Exercise brief:
Your task is to count the lines of the entries below that include the word "implies" and to give only the resulting number.

Stored data entries:
★ ★ ★ ★

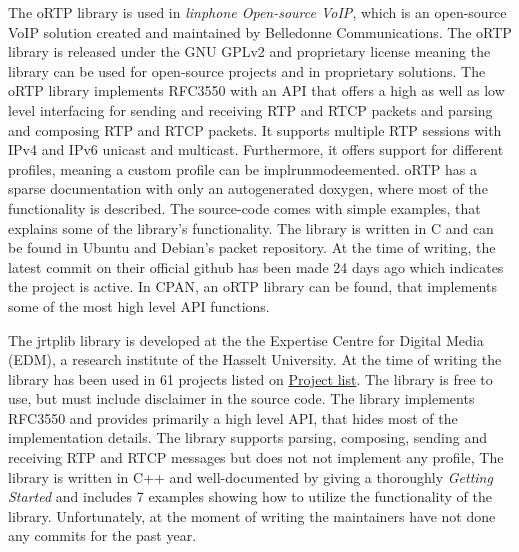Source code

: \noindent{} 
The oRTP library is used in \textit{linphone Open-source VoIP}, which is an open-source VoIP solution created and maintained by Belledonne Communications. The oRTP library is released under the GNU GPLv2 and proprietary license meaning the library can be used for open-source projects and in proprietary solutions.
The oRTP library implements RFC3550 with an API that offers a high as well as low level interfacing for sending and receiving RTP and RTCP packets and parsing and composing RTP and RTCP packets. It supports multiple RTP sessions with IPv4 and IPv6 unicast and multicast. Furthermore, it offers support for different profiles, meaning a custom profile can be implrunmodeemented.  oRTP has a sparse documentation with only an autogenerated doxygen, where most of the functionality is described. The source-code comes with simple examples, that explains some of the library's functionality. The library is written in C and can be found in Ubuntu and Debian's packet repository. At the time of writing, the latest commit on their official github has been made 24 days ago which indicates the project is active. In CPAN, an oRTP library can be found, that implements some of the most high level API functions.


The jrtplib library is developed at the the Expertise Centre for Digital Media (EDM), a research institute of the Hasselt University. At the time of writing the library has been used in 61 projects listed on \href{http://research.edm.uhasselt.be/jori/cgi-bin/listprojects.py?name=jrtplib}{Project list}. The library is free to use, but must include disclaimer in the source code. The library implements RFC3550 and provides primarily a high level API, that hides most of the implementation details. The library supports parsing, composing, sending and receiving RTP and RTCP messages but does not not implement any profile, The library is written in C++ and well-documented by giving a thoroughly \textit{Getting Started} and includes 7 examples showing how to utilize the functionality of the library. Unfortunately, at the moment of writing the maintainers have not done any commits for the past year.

★ ★ ★ ★

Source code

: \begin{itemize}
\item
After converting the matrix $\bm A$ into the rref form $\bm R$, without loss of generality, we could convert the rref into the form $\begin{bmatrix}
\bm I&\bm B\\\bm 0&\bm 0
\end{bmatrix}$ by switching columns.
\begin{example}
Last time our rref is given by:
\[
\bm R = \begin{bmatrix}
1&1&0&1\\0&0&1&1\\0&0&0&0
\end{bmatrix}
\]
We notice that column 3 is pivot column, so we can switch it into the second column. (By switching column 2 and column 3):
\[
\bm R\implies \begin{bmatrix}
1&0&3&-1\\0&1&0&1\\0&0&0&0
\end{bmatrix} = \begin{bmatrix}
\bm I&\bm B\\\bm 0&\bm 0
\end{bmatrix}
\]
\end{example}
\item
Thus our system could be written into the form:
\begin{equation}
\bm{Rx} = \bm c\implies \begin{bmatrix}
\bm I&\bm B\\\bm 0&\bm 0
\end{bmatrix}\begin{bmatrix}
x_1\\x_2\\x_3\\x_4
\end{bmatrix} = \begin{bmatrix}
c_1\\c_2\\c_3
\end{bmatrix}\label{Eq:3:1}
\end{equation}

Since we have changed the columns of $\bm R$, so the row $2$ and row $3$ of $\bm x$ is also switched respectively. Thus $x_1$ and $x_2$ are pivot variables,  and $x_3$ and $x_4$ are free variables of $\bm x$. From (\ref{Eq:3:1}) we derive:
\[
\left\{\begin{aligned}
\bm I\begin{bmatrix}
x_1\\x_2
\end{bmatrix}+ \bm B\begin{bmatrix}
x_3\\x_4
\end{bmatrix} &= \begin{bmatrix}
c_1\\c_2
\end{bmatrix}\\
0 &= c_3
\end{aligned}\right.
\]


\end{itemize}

★ ★ ★ ★

Task answer:
2